WORK INSTRUCTIONS - Show every line of the material that follows in which the word "Space" occurs.

LISTED RECORDS -
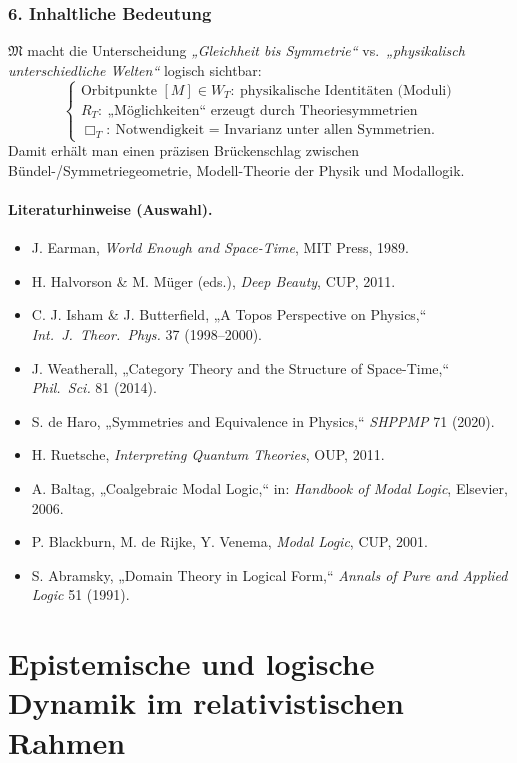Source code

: \documentclass[10pt, letterpaper]{article}
\begin{document}
\subsubsection*{6. Inhaltliche Bedeutung}
$\mathfrak{M}$ macht die Unterscheidung \emph{„Gleichheit bis Symmetrie“} vs.\ 
\emph{„physikalisch unterschiedliche Welten“} logisch sichtbar:
\[
\begin{cases}
\text{Orbitpunkte }[M]\in W_T:\ \text{physikalische Identitäten (Moduli)}\\
R_T:\ \text{„Möglichkeiten“ erzeugt durch Theoriesymmetrien}\\
\Box_T:\ \text{Notwendigkeit = Invarianz unter allen Symmetrien.}
\end{cases}
\]
Damit erhält man einen präzisen Brückenschlag zwischen Bündel-/Symmetriegeometrie, 
Modell-Theorie der Physik und Modallogik.

\bigskip
\paragraph{Literaturhinweise (Auswahl).}
\begin{itemize}
\item J. Earman, \emph{World Enough and Space-Time}, MIT Press, 1989.
\item H. Halvorson \& M. Müger (eds.), \emph{Deep Beauty}, CUP, 2011.
\item C. J. Isham \& J. Butterfield, „A Topos Perspective on Physics,“ \emph{Int.\ J.\ Theor.\ Phys.} 37 (1998–2000).
\item J. Weatherall, „Category Theory and the Structure of Space-Time,“ \emph{Phil.\ Sci.} 81 (2014).
\item S. de Haro, „Symmetries and Equivalence in Physics,“ \emph{SHPPMP} 71 (2020).
\item H. Ruetsche, \emph{Interpreting Quantum Theories}, OUP, 2011.
\item A. Baltag, „Coalgebraic Modal Logic,“ in: \emph{Handbook of Modal Logic}, Elsevier, 2006.
\item P. Blackburn, M. de Rijke, Y. Venema, \emph{Modal Logic}, CUP, 2001.
\item S. Abramsky, „Domain Theory in Logical Form,“ \emph{Annals of Pure and Applied Logic} 51 (1991).
\end{itemize}


\section*{Epistemische und logische Dynamik im relativistischen Rahmen}
\end{document}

EXERCISE SOLUTION -
\item J. Earman, \emph{World Enough and Space-Time}, MIT Press, 1989.
\item J. Weatherall, „Category Theory and the Structure of Space-Time,“ \emph{Phil.\ Sci.} 81 (2014).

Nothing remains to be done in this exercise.